Steadiness and predictability are often valued
Teams often operate the best when their members bring different personality and work styles to the group. If everyone had identical skills, interests and goals, no one would ever feel challenged or pushed to be dynamic. Companies need diverse workers with different strengths to fuel their business.
“While proactive workers who have leadership aspirations are revered, so are the folks who do good work and don’t want to be the boss,” says Brian Williamson, leadership-development expert at experiential learning and development company ProfitAbility. “Many of my clients call these ‘the steadies,’ because their performance is predictable and valued. They pose less of a risk than low-performers and require less time than high-performers who may also be high maintenance. Just because an employee doesn’t want to be in charge doesn’t mean they’re not motivated.”
Fields that foster lateral growth
“There are many professions in which individuals do not aspire to lead other people,” says Susan Cucuzza, founder of executive-coaching company Live Forward. “Smart companies have begun designing career paths for those professions.” Cucuzza cites engineering, IT and sales as three fields that often have workers who aspire to specialize rather than supervise. “Technical fields, such as engineering and IT, are filled with individuals who love what they do around the technical aspects of the job. Moving into a management position is a very different role.”
According to Cucuzza, some companies offer structured technical career paths so that their employees can progress by moving into higher technical levels with greater responsibility. “The case is similar in the sales profession, where there are many outstanding sales professionals who either don’t fit the role of the sales manager or don’t aspire to manage other people. The best salespeople love the customer contact and being out in the field, and they are driven by sales commissions. A sales leadership role will often take the individual away from heavy customer contact, will pay more in line with a base salary and lower commission and involve a lot of sales-team leadership.”
Constructing your career path
What direction can you take if you don’t want to go up? If you’re trying to figure it out, think about what it is about your job that you like, what you want to do more of or what, aside from a promotion, would make you feel successful. Is it working on a challenging project? Having greater visibility with senior management? Being the go-to expert on a specific topic or company function?
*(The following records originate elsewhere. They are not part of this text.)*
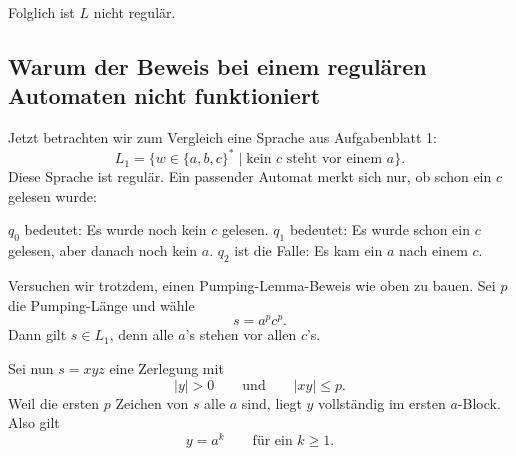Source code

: \documentclass[a4paper,12pt]{article}
\newcommand{\block}[4]{%
    \draw[fill=#4!25] (#1,0) rectangle ++(#2,0.65);
    \node at ({#1 + #2/2},0.325) {#3};
}
\begin{document}
Folglich ist $L$ nicht regulär.

\newpage
\subsection*{Warum der Beweis bei einem regulären Automaten nicht funktioniert}

Jetzt betrachten wir zum Vergleich eine Sprache aus Aufgabenblatt 1:
\[
L_1=\{w\in\{a,b,c\}^*\mid \text{kein } c \text{ steht vor einem } a\}.
\]
Diese Sprache ist regulär. Ein passender Automat merkt sich nur, ob schon ein $c$ gelesen wurde:

\begin{center}
\end{center}

$q_0$ bedeutet: Es wurde noch kein $c$ gelesen.
$q_1$ bedeutet: Es wurde schon ein $c$ gelesen, aber danach noch kein $a$.
$q_2$ ist die Falle: Es kam ein $a$ nach einem $c$.

\medskip
Versuchen wir trotzdem, einen Pumping-Lemma-Beweis wie oben zu bauen.
Sei $p$ die Pumping-Länge und wähle
\[
    s=a^pc^p.
\]
Dann gilt $s\in L_1$, denn alle $a$'s stehen vor allen $c$'s.

\medskip
Sei nun $s=xyz$ eine Zerlegung mit
\[
    |y|>0
    \qquad\text{und}\qquad
    |xy|\le p.
\]
Weil die ersten $p$ Zeichen von $s$ alle $a$ sind, liegt $y$ vollständig im ersten $a$-Block.
Also gilt
\[
    y=a^k
    \qquad\text{für ein } k\ge 1.
\]

\begin{center}
\end{center}
\end{document}

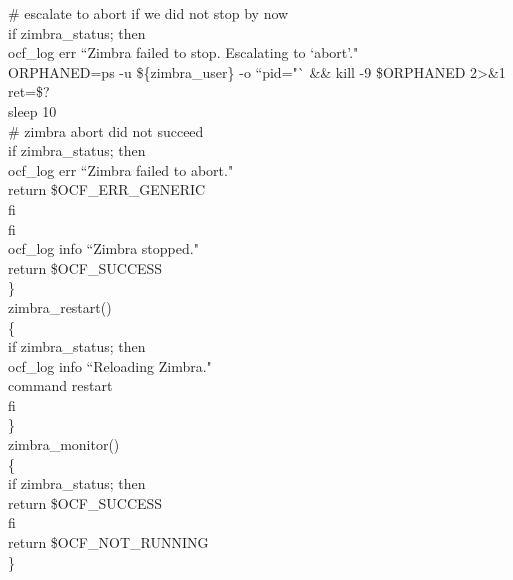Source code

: \documentclass[a4paper, 12pt]{book}
\begin{document}
    \indent \# escalate to abort if we did not stop by now\\
    \indent if zimbra\_status; then\\
        \indent \indent ocf\_log err ``Zimbra failed to stop. Escalating to `abort'."\\

        \indent \indent ORPHANED=\textasciigrave ps -u \$\{zimbra\_user\} -o ``pid="` \&\& kill -9 \$ORPHANED 2\textgreater\&1\\
        \indent \indent ret=\$?\\
        \indent \indent sleep 10\\

        \indent \indent \# zimbra abort did not succeed\\
        \indent \indent if zimbra\_status; then\\
            \indent \indent \indent ocf\_log err ``Zimbra failed to abort."\\
            \indent \indent \indent return \$OCF\_ERR\_GENERIC\\
        \indent \indent fi\\
    \indent fi\\

    \indent ocf\_log info ``Zimbra stopped."\\
    \indent return \$OCF\_SUCCESS\\
\}\\

\noindent zimbra\_restart()\\
\{\\
    \indent if zimbra\_status; then\\
        \indent \indent ocf\_log info ``Reloading Zimbra."\\
        \indent \indent command restart\\
    \indent fi\\
\}\\

\noindent zimbra\_monitor()\\
\{\\
    \indent if zimbra\_status; then\\
        \indent \indent return \$OCF\_SUCCESS\\
    \indent fi\\
    \indent return \$OCF\_NOT\_RUNNING\\
\}\\
\end{document}
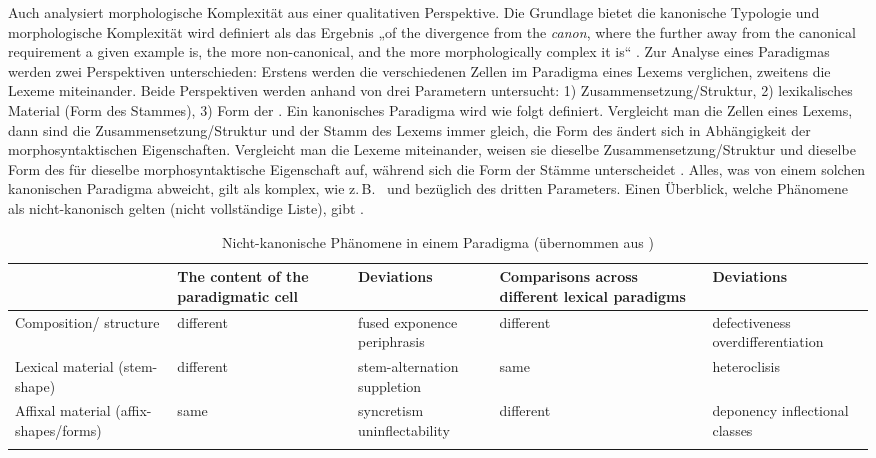 \begin{exe}
\begin{exe}
Auch {\citet{Camilleri2012}} analysiert morphologische Komplexität aus einer qualitativen Perspektive. Die Grundlage bietet die kanonische Typologie und morphologische Komplexität wird definiert als das Ergebnis „of the divergence from the \textit{canon}, where the further away from the canonical requirement a given example is, the more non-canonical, and the more morphologically complex it is“ \citep[93]{Camilleri2012}. Zur Analyse eines Paradigmas werden zwei Perspektiven unterschieden: Erstens werden die verschiedenen Zellen im Paradigma eines Lexems verglichen, zweitens die Lexeme miteinander. Beide Perspektiven werden anhand von drei Parametern untersucht: 1) Zusammensetzung/Struktur, 2) lexikalisches Material (Form des Stammes), 3) Form der  \citep[94]{Camilleri2012}. Ein kanonisches Paradigma wird wie folgt definiert. Vergleicht man die Zellen eines Lexems, dann sind die Zusammensetzung/Struktur und der Stamm des Lexems immer gleich, die Form des  ändert sich in Abhängigkeit der morphosyntaktischen Eigenschaften. Vergleicht man die Lexeme miteinander, weisen sie dieselbe Zusammensetzung/Struktur und dieselbe Form des  für dieselbe morphosyntaktische Eigenschaft auf, während sich die Form der Stämme unterscheidet \citep[94]{Camilleri2012}. Alles, was von einem solchen kanonischen Paradigma abweicht, gilt als komplex, wie z.\,B.\  und  bezüglich des dritten Parameters. Einen Überblick, welche Phänomene als nicht-kanonisch gelten (nicht vollständige Liste), gibt .


\begin{table}
\caption{Nicht-kanonische Phänomene in einem Paradigma (übernommen aus \citealt[95]{Camilleri2012})}\label{table4.13}
\begin{tabularx}{\textwidth}{QQQQQ} 
\lsptoprule
& {The content of the paradigmatic cell} & {Deviations} & {Comparisons across different lexical paradigms} & {Deviations}\\
\midrule
{Composition/ structure} & different & fused exponence periphrasis & different & defectiveness
overdifferentiation\\
\midrule
{Lexical material (stem-shape)} & different & stem-alternation
suppletion & same & heteroclisis\\
\midrule
{Affixal material (affix-shapes\slash forms)} & same & syncretism uninflectability & different & deponency inflectional classes\\
\lspbottomrule
\end{tabularx}
\end{table}


\end{exe}
\end{exe}
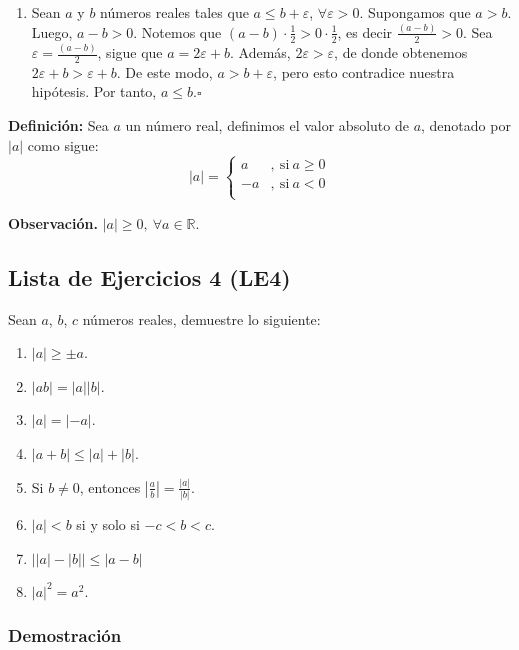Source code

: \documentclass[11pt]{article}
\newcommand{\R}{\mathbb{R}}
\begin{document}
\begin{enumerate}[label=\alph*),font=\bfseries]
    \item Sean $a$ y $b$ números reales tales que $a \leq b + \varepsilon$, $\forall \varepsilon > 0$. Supongamos que $a > b$. Luego, $a-b>0$. Notemos que $(a-b) \cdot \frac{1}{2} > 0 \cdot \frac{1}{2}$, es decir $\frac{(a-b)}{2} > 0$. Sea $\varepsilon = \frac{(a-b)}{2}$, sigue que $a=2\varepsilon+b$. Además, $2\varepsilon > \varepsilon$, de donde obtenemos $2 \varepsilon + b > \varepsilon + b$. De este modo, $a > b+\varepsilon$, pero esto contradice nuestra hipótesis. Por tanto, $a \leq b$.\mbox{}\hfill $\square$

\end{enumerate}

\textbf{Definición:} Sea $a$ un número real, definimos el valor absoluto de $a$, denotado por $|a|$ como sigue: 
    \[
    |a| = 
    \left \{
        \begin{aligned}
        a &,\ \text{si} \ a \geq 0\\
        -a &,\ \text{si} \ a < 0 \\
        \end{aligned}
    \right .
    \]

\textbf{Observación.} $|a|\geq 0, \ \forall a\in \R$.

\subsection*{Lista de Ejercicios 4 (LE4)}

Sean $a$, $b$, $c$ números reales, demuestre lo siguiente:

\begin{enumerate}[label=\alph*),font=\bfseries]
    \item $|a| \geq \pm a$. %
    \item $|ab|=|a||b|$. %
    \item $|a|=|-a|$. %
    \item $|a+b|\leq |a|+|b|$. %
    \item Si $b\neq 0$, entonces $\left| \frac{a}{b} \right| = \frac{|a|}{|b|}$. %
    \item $|a|<b$ si y solo si $-c<b<c$. %
    \item $ \big| |a|-|b| \big| \leq |a-b|$ %
    \item $|a|^2=a^2$.
\end{enumerate}

\subsubsection*{Demostración}
\end{document}
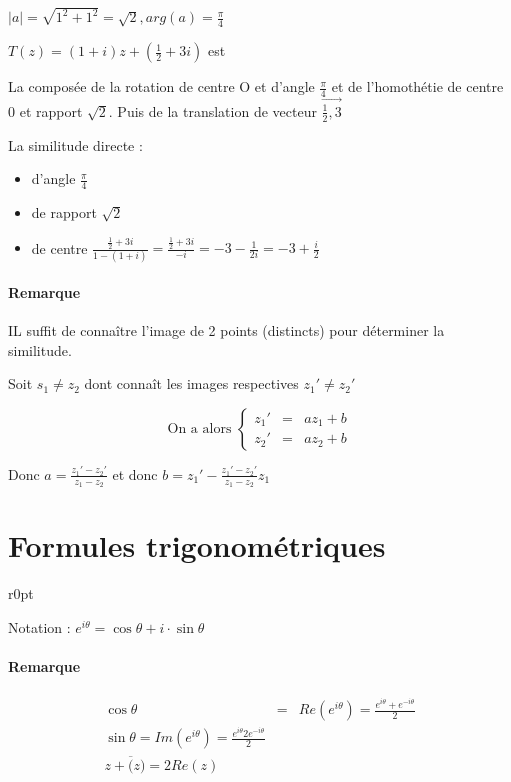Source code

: $|a| = \sqrt{1^2+1^2} = \sqrt{2}, arg(a) = \frac{\pi}{4}$

$T(z) = (1+i)z + (\frac{1}{2} + 3i)$ est

La composée de la rotation de centre O et d'angle $\frac{\pi}{4}$ et de l'homothétie de centre 0 et rapport $\sqrt{2}$. Puis de la translation de vecteur $\vec{\frac{1}{2}, 3}$

La similitude directe :

\begin{itemize}
\item d'angle $\frac{\pi}{4}$
\item de rapport $\sqrt{2}$
\item de centre $\frac{\frac{1}{2} + 3i}{1-(1+i)} = \frac{\frac{1}{2}+3i}{-i} = -3 -\frac{1}{2i} = -3 + \frac{i}{2}$
\end{itemize}

\paragraph{Remarque} IL suffit de connaître l'image de 2 points (distincts) pour déterminer la similitude.

Soit $s_1 \neq z_2$ dont connaît les images respectives $z_1' \neq z_2'$

\[\text{On a alors } \left\{\begin{array}{rcl}
z_1' &=& az_1 + b \\
z_2' &=& az_2 + b
\end{array}\right.\]

Donc $a = \frac{z_1' - z_2'}{z_1 - z_2}$ et donc $b= z_1' - \frac{z_1' - z_2'}{z_1-z_2}z_1$

\section{Formules trigonométriques}
\begin{wrapfigure}[6]{r}{0pt}
\end{wrapfigure}

Notation : $e^{i \theta} = \cos \theta + i \cdot \sin \theta$

\paragraph{Remarque} \[\begin{array}{rcl}
	\cos \theta &=& Re(e^{i\theta}) = \frac{e^{i\theta} + e^{-i\theta}}{2} \\
	\sin \theta = Im (e^{i\theta}) = \frac{e^{i \theta} 2 e^{-i\theta}}{2} \\
	z + \overline(z) = 2 Re(z)\end{array}\]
Once you determine your career goals, talk to your manager about them. “Not aspiring to move into management is not at all a sign of complacency or lack of drive and motivation,” Cucuzza notes. “But it is important that individuals describe what career advancement looks like for them. It is likely that their manager will respond very positively and very supportively. In fact, many managers shy away from having career discussions with their direct reports, because they fear that their direct reports are seeking promotions that the managers cannot promise.”
If you want to remain in a non-management role, Cucuzza stresses the importance of demonstrating your ability to add greater value and take on increased responsibilities and projects, proving your desire for continued personal growth and development.
Cucuzza also suggests looking into continuing-education programs that your company might offer as a way to strengthen your skills. “Leading companies invest in developing their people. An individual should ask what options are out there for career growth. It might be a technical or professional career path, it may be as simple as volunteering to lead a team project or cross-train in another department or it may be an opportunity to attend training or seminars or achieve continuing-education credits, paid for by the company.”
Whether you want to go up, down, left or right, if you’re passionate about what you’re doing and confident in your position, you can create your own definition of a successful career.